If history teaches us anything, it is that the world order changes over time, and yesterday’s superpower is today’s underling. And as we get deeper into the 21st century, so the growing influence of China reminds us that the world in 100 years’ time may have a very different structure of influence to that which exists at present.
So it is interesting to see a linguistic nod in that direction emerging from Chinese sources. The Xinhua news agency published an opinion piece on the US Government shutdown, and posed the question of whether it was time to prepare for a “De-Americanized” world.
It’s not for Wordability to analyse the political and economic arguments surrounding this article, nor to comment on the myriad responses that the piece has garnered. Instead, I simply comment on the amount of attention this has drawn, the number of times the word de-Americanized, or de-Americanization, has now been used in response, and congratulate the Chinese author on coining a simple but effective term to really kick-start the debate and encapsulate the essence of the issue.

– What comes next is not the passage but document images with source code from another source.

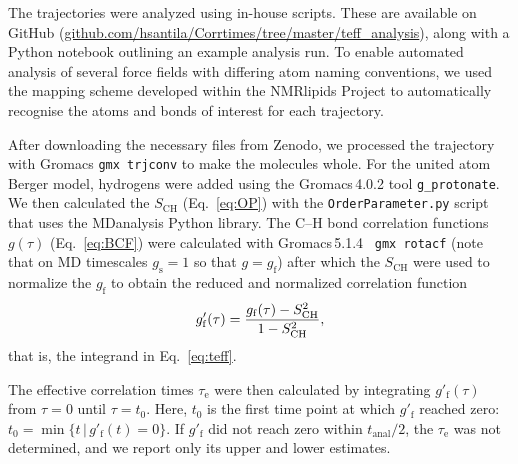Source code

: \documentclass[journal=jcisd8,manuscript=article,layout=twocolumn]{achemso}
\begin{document}
The trajectories were analyzed using in-house scripts. These are available on GitHub (\url{github.com/hsantila/Corrtimes/tree/master/teff_analysis}), along with a Python notebook outlining an example analysis run.  To enable automated analysis of several force fields with differing atom naming conventions, we used the mapping scheme developed within the NMR\-lipids Project to automatically recognise the atoms and bonds of interest for each  trajectory.

After downloading the necessary files from Zenodo, we processed the trajectory with Gromacs \texttt{gmx trjconv} to make the molecules whole.
For the united atom Berger model, hydrogens were added using the Gromacs\,4.0.2 tool \texttt{g\_protonate}.
We then calculated the  $S_\mathrm{CH}$ (Eq.~\eqref{eq:OP}) with the \texttt{OrderParameter.py} script that uses the MDanalysis\cite{agrawal11,gowers16} Python library.
%
The \mbox{C--H} bond correlation functions
$g(\tau)$ (Eq.~\eqref{eq:BCF})
were calculated with Gromacs\,5.1.4~\cite{abraham2015gromacs} \texttt{gmx rotacf}
(note that on MD timescales \mbox{$g_\mathrm s =1$} so that $g = g_\mathrm{f}$)
after which the $S_\mathrm{CH}$ were used to
normalize the $g_\mathrm f$ to obtain %
the reduced and normalized correlation function
\begin{equation}
\label{eq:nBCF}
g'_{\mathrm{f}}(\tau)=\frac{g_{\mathrm{f}}(\tau)-S^{2}_{\rm{CH}}}{1-S^2_{\mathrm{CH}}},
\end{equation}
that is, the integrand in Eq.~\eqref{eq:teff}. 

The effective correlation times $\tau_\mathrm e$ were then calculated by integrating $g'_\mathrm f(\tau)$
from $\tau=0$ until $\tau = t_0$.
Here, $t_\mathrm 0$ is the first time point at which $g'_\mathrm f$ reached zero: $t_0 = \min
	\{
	t\,|\,g'_\mathrm f(t)=0
	\}
$.
%
If $g'_\mathrm f$ did not reach zero within 
$t_\mathrm{anal}/2$, the 
$\tau_\mathrm e$ was not determined,
and we report only its upper and lower estimates.
\end{document}
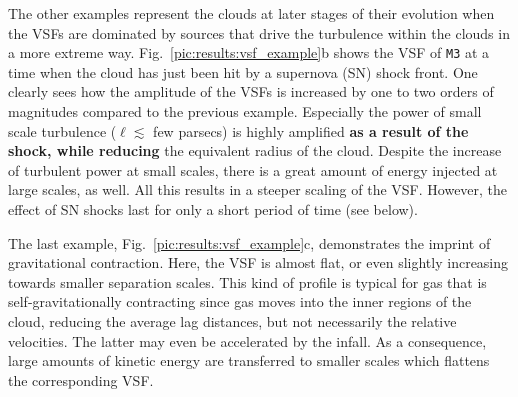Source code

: The other examples represent the clouds at later stages of their evolution when the VSFs are dominated by sources that drive the turbulence within the clouds in a more extreme way.
Fig.~\ref{pic:results:vsf_example}b shows the VSF of \texttt{M3} at a time when the cloud has just been hit by a supernova (SN) shock front. 
One clearly sees how the amplitude of the VSFs is increased by one to two orders of magnitudes compared to the previous example.
Especially the power of small scale turbulence ($\ell \lesssim$ few parsecs) is highly amplified \textbf{as a result of the shock, while reducing} the equivalent radius of the cloud.
Despite the increase of turbulent power at small scales, there is a great amount of energy injected at large scales, as well.
All this results in a steeper scaling of the VSF.
However, the effect of SN shocks last for only a short period of time (see below).

The last example, Fig.~\ref{pic:results:vsf_example}c, demonstrates the imprint of gravitational contraction.
Here, the VSF is almost flat, or even slightly increasing towards smaller separation scales. 
This kind of profile is typical for gas that is self-gravitationally contracting \citep{Boneberg2015,Burkhart2015} since gas moves into the inner regions of the cloud, reducing the average lag distances, but not necessarily the relative velocities.
The latter may even be accelerated by the infall.
As a consequence, large amounts of kinetic energy are transferred to smaller scales which flattens the corresponding VSF.


\endinput
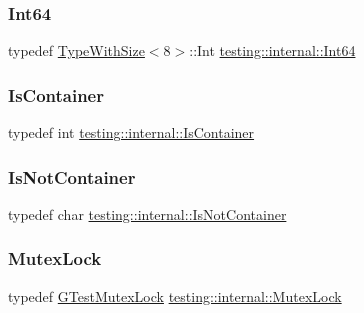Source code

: \subsubsection{\texorpdfstring{Int64}{Int64}}
{\footnotesize\ttfamily typedef \hyperlink{classtesting_1_1internal_1_1_type_with_size}{Type\+With\+Size}$<$8$>$\+::Int \hyperlink{namespacetesting_1_1internal_a271c563fec38b804ddab0677f51f70a8}{testing\+::internal\+::\+Int64}}

\mbox{\label{namespacetesting_1_1internal_ad8f0c2883245f1df2a53618a49f0deb3}} 
\subsubsection{\texorpdfstring{Is\+Container}{IsContainer}}
{\footnotesize\ttfamily typedef int \hyperlink{namespacetesting_1_1internal_ad8f0c2883245f1df2a53618a49f0deb3}{testing\+::internal\+::\+Is\+Container}}

\mbox{\label{namespacetesting_1_1internal_abf080521ce135deb510e0a7830fd3d33}} 
\subsubsection{\texorpdfstring{Is\+Not\+Container}{IsNotContainer}}
{\footnotesize\ttfamily typedef char \hyperlink{namespacetesting_1_1internal_abf080521ce135deb510e0a7830fd3d33}{testing\+::internal\+::\+Is\+Not\+Container}}

\mbox{\label{namespacetesting_1_1internal_a08b187c6cc4e28400aadf9a32fccc8de}} 
\subsubsection{\texorpdfstring{Mutex\+Lock}{MutexLock}}
{\footnotesize\ttfamily typedef \hyperlink{classtesting_1_1internal_1_1_g_test_mutex_lock}{G\+Test\+Mutex\+Lock} \hyperlink{namespacetesting_1_1internal_a08b187c6cc4e28400aadf9a32fccc8de}{testing\+::internal\+::\+Mutex\+Lock}}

This demonstrates once again that in the field of political altercation, the side that comes out on top is sometimes the one that find the right term and defines the debate by controlling the language of the headlines. As the years move on, we may see de-Americanization becoming increasingly used as a term, and it may become the standard word for describing how power is shifting halfway round the world.
Americanization features in all major online dictionaries to mean making something American in character . Its newly-formed antonym will have to wait its turn to take its place. But as it gains acceptance, I wonder if a Chinese equivalent of Americanization will start to be used. Chinafication anybody?
Asus
30 seconds on Google Books finds the word “sinicization” at least as early as 1904 and “sinification” going back to at least 1891
http://books.google.ro/books?id=eR8-AQAAIAAJ&q=“sinification”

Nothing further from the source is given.